• **EXERCISE GOAL**:
Transcribe the listing below exactly, leaving out each image.

• **GIVEN DATA**:
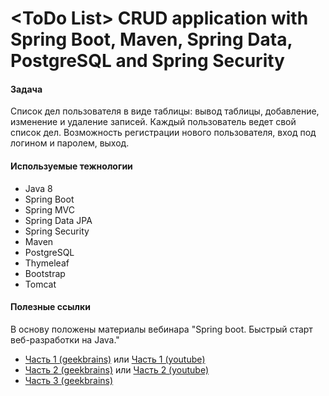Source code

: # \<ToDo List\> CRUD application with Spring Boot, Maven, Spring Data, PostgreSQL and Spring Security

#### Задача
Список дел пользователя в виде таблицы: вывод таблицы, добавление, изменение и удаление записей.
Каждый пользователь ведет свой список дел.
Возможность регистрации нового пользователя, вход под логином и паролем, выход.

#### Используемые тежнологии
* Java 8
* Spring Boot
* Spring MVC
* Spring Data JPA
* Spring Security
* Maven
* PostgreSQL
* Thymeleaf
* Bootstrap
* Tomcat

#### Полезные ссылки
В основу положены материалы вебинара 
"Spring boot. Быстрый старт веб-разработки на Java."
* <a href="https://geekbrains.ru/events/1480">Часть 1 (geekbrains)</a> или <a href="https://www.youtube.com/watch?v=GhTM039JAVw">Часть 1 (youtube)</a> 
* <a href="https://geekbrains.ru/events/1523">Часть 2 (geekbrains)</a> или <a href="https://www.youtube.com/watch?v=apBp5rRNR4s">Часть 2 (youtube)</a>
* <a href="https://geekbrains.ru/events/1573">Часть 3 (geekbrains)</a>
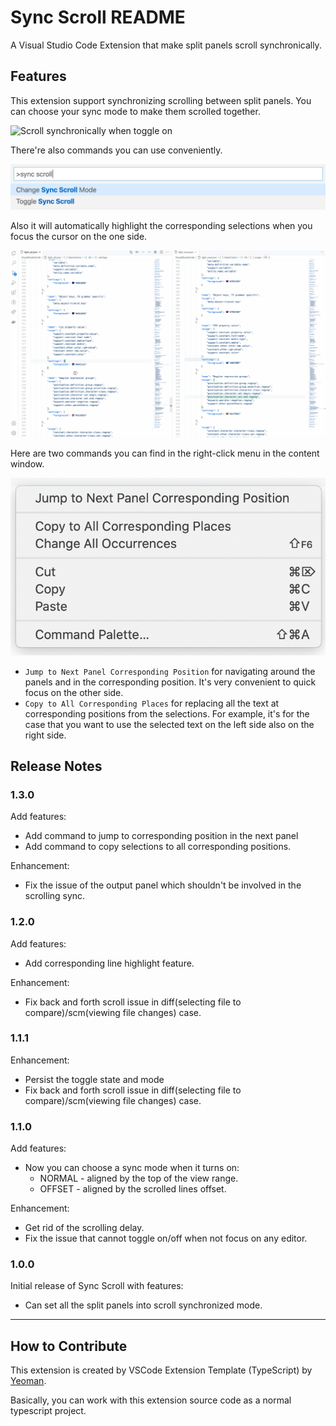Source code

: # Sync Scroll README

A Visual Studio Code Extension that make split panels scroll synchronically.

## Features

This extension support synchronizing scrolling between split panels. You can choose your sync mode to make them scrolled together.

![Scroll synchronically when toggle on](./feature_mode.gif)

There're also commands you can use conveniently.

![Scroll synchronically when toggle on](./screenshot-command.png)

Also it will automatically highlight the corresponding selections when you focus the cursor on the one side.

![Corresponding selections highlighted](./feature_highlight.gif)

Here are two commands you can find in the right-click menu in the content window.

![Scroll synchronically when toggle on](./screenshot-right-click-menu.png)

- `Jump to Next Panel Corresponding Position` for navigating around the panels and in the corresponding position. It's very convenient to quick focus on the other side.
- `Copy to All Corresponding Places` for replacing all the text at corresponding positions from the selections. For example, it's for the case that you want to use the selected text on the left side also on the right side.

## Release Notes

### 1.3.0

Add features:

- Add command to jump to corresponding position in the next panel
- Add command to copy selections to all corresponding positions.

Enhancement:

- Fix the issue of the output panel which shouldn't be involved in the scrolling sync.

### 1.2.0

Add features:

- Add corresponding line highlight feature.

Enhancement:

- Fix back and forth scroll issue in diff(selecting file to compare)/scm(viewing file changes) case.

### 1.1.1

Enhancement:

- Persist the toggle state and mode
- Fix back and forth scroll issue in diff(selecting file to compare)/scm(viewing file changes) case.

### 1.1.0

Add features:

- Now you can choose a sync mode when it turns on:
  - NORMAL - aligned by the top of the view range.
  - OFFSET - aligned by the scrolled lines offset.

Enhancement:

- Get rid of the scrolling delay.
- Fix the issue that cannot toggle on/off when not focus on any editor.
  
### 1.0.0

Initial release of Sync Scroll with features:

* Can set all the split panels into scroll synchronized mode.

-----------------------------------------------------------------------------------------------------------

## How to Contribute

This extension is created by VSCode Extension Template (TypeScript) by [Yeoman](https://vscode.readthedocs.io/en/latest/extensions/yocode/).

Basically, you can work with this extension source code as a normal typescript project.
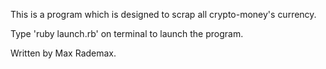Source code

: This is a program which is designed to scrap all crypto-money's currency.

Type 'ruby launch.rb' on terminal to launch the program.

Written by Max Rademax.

• **TASK RESPONSE**:
Source code

: # \<ToDo List\> CRUD application with Spring Boot, Maven, Spring Data, PostgreSQL and Spring Security

#### Задача
Список дел пользователя в виде таблицы: вывод таблицы, добавление, изменение и удаление записей.
Каждый пользователь ведет свой список дел.
Возможность регистрации нового пользователя, вход под логином и паролем, выход.

#### Используемые тежнологии
* Java 8
* Spring Boot
* Spring MVC
* Spring Data JPA
* Spring Security
* Maven
* PostgreSQL
* Thymeleaf
* Bootstrap
* Tomcat

#### Полезные ссылки
В основу положены материалы вебинара 
"Spring boot. Быстрый старт веб-разработки на Java."
* <a href="https://geekbrains.ru/events/1480">Часть 1 (geekbrains)</a> или <a href="https://www.youtube.com/watch?v=GhTM039JAVw">Часть 1 (youtube)</a> 
* <a href="https://geekbrains.ru/events/1523">Часть 2 (geekbrains)</a> или <a href="https://www.youtube.com/watch?v=apBp5rRNR4s">Часть 2 (youtube)</a>
* <a href="https://geekbrains.ru/events/1573">Часть 3 (geekbrains)</a>
Source code

: # Sync Scroll README

A Visual Studio Code Extension that make split panels scroll synchronically.

## Features

This extension support synchronizing scrolling between split panels. You can choose your sync mode to make them scrolled together.

![Scroll synchronically when toggle on](./feature_mode.gif)

There're also commands you can use conveniently.

![Scroll synchronically when toggle on](./screenshot-command.png)

Also it will automatically highlight the corresponding selections when you focus the cursor on the one side.

![Corresponding selections highlighted](./feature_highlight.gif)

Here are two commands you can find in the right-click menu in the content window.

![Scroll synchronically when toggle on](./screenshot-right-click-menu.png)

- `Jump to Next Panel Corresponding Position` for navigating around the panels and in the corresponding position. It's very convenient to quick focus on the other side.
- `Copy to All Corresponding Places` for replacing all the text at corresponding positions from the selections. For example, it's for the case that you want to use the selected text on the left side also on the right side.

## Release Notes

### 1.3.0

Add features:

- Add command to jump to corresponding position in the next panel
- Add command to copy selections to all corresponding positions.

Enhancement:

- Fix the issue of the output panel which shouldn't be involved in the scrolling sync.

### 1.2.0

Add features:

- Add corresponding line highlight feature.

Enhancement:

- Fix back and forth scroll issue in diff(selecting file to compare)/scm(viewing file changes) case.

### 1.1.1

Enhancement:

- Persist the toggle state and mode
- Fix back and forth scroll issue in diff(selecting file to compare)/scm(viewing file changes) case.

### 1.1.0

Add features:

- Now you can choose a sync mode when it turns on:
  - NORMAL - aligned by the top of the view range.
  - OFFSET - aligned by the scrolled lines offset.

Enhancement:

- Get rid of the scrolling delay.
- Fix the issue that cannot toggle on/off when not focus on any editor.
  
### 1.0.0

Initial release of Sync Scroll with features:

* Can set all the split panels into scroll synchronized mode.

-----------------------------------------------------------------------------------------------------------

## How to Contribute

This extension is created by VSCode Extension Template (TypeScript) by [Yeoman](https://vscode.readthedocs.io/en/latest/extensions/yocode/).

Basically, you can work with this extension source code as a normal typescript project.
Source code

: This is a program which is designed to scrap all crypto-money's currency.

Type 'ruby launch.rb' on terminal to launch the program.

Written by Max Rademax.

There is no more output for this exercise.